Es una preocupación legítima, en cuanto, tras más de medio siglo de violencia y enfrentamiento armado, hay una gran fragilidad de los pactos y una justificada desconfianza de parte y parte, dadas las experiencias del pasado, y lo que quisieran los firmantes, como la mayoría de los colombianos, sería una mayor solidez y certeza en torno a que lo acordado será cumplido.
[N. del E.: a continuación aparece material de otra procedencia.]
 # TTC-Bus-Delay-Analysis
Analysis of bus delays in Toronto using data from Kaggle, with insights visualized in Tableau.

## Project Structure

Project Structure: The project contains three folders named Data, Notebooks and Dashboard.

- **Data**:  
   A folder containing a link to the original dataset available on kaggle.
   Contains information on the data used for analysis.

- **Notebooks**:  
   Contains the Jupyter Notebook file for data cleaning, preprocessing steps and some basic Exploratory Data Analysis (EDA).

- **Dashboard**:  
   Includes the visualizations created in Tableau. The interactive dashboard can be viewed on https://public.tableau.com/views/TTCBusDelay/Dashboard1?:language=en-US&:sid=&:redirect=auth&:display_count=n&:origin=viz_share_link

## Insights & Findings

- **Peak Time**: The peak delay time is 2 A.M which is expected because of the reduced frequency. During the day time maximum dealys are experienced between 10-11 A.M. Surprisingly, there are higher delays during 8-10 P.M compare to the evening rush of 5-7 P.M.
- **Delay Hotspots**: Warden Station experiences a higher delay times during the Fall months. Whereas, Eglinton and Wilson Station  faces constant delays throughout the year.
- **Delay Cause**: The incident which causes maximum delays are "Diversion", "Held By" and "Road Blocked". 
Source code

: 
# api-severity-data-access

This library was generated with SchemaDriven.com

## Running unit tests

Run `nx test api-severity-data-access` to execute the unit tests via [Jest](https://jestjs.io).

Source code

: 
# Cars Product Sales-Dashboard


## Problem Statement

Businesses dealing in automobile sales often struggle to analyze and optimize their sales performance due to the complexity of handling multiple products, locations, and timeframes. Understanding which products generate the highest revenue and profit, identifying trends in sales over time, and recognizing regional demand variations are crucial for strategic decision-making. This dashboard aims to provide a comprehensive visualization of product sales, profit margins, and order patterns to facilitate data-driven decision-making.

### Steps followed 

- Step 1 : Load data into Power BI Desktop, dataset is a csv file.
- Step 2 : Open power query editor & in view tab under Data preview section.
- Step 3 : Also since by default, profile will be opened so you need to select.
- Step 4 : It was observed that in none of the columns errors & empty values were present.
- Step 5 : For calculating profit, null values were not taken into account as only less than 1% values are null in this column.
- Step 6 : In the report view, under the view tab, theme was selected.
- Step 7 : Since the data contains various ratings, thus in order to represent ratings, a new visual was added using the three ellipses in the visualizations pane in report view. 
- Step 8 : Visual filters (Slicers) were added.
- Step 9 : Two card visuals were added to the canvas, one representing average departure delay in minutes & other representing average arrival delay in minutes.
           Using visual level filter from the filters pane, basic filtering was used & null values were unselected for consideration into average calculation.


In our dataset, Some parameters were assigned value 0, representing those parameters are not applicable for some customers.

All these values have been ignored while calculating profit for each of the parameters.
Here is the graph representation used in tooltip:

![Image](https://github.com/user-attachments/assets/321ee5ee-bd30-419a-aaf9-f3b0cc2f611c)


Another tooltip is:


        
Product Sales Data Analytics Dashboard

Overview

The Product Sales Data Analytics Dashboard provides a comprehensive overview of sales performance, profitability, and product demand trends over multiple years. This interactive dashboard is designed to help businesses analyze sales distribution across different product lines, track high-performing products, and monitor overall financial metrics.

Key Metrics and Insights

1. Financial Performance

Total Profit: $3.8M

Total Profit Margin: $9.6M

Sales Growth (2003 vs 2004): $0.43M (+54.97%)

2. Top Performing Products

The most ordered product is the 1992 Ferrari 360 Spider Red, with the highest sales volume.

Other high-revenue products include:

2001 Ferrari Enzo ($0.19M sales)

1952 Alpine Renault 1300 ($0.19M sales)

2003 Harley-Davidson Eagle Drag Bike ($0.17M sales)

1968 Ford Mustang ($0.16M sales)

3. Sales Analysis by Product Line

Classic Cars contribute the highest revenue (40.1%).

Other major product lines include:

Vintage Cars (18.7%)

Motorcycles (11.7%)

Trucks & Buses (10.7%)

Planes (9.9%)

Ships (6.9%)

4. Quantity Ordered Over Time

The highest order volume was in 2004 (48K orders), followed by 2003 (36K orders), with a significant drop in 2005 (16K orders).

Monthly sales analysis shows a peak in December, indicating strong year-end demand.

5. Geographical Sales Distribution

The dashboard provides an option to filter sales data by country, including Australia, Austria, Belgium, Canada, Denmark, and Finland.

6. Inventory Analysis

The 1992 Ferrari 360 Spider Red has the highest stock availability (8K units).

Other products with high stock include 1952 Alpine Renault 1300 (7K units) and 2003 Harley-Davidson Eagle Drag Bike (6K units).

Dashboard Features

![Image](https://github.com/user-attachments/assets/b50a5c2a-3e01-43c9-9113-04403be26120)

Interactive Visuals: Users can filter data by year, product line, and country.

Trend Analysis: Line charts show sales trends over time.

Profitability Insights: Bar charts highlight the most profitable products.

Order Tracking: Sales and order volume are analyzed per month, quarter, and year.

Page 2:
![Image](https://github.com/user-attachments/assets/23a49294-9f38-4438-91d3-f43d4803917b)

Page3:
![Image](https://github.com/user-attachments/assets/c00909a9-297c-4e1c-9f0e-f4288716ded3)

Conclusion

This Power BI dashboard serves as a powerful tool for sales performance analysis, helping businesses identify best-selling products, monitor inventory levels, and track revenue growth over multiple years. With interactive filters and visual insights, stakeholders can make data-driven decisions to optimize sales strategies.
De allí que, mediante el Acto Legislativo 02 de 2017, aprobado por el Congreso vía “Fast track”, se haya buscado “blindar” las estipulaciones logradas y las normas constitucionales y legales que las desarrollan, es decir, dotarlas de una protección constitucional especial, al menos durante doce años, que equivalen a los próximos tres períodos presidenciales.
Eso lo entendemos, si lo que se quiere es explicar el origen y el sentido de la mencionada reforma de la Constitución, que está sujeta a la revisión de la Corte Constitucional.
Pero un principio ético y jurídico fundamental –que también cobija al Ejecutivo y a los miembros del Congreso- enseña que el fin no justifica los medios. La aludida explicación no sirve para justificar, a la luz de la Constitución, ni según las competencias del Congreso, que los actuales titulares de las funciones legislativas y de reforma constitucional hayan invadido -por iniciativa del Gobierno- la órbita competencial de los futuros gobiernos y congresos para recortarles arbitrariamente sus facultades y para prohibirles que, si así lo quieren en el futuro -mediante la expedición de disposiciones de la misma jerarquía-, deroguen, adicionen o modifiquen las normas hasta ahora aprobadas y en vigencia, como implementación del Acuerdo de Paz. Ello es inherente a sus funciones, y en Derecho “las cosas se deshacen como se hacen”. El Acuerdo de Paz no lo pueden romper unilateralmente, pero otra cosa pasa con las normas que lo desarrollan.
Los gobernantes y legisladores de hoy no pueden comprometer, obligar, ni atar a los futuros gobernantes y legisladores. Quienes sean elegidos para los períodos legislativos y gubernamentales que vienen en los próximos doce años gozarán de la totalidad de sus atribuciones. No de unas atribuciones menores o de inferior rango respecto a los actuales titulares del poder público. No de unas atribuciones recortadas o minusválidas.
Y si esto se predica de los congresos y gobiernos que sucedan a los actuales, con mayor razón tendrán las facultades reformatorias y derogatorias del orden jurídico vigente quienes integren una asamblea nacional constituyente, si se llegare a convocar, y todavía con mayor razón el pueblo colombiano, si llegase a ser convocado a un plebiscito o a un referendo constitucional. ¿Cómo, y con qué competencia, podría un órgano constituido -que lo es el Congreso- podría limitar, restringir, amarrar o someter a sus propias normas el poder de una constituyente o el del Constituyente primario, titular esencial y exclusivo de la soberanía?
En ese orden, considero que el gobierno y el congreso cuyos mandatos expiran en 2018 deben cumplir lo acordado con las Farc y expedir, en el ámbito de sus competencias –dentro de la Constitución- las normas de implementación indispensables. Pero no les es dable atar a quienes los sucedan, porque ello es imposible. Y los nuevos pueden inclusive derogar el Acto Legislativo citado -un frágil cerrojo- y los demás que se expidan.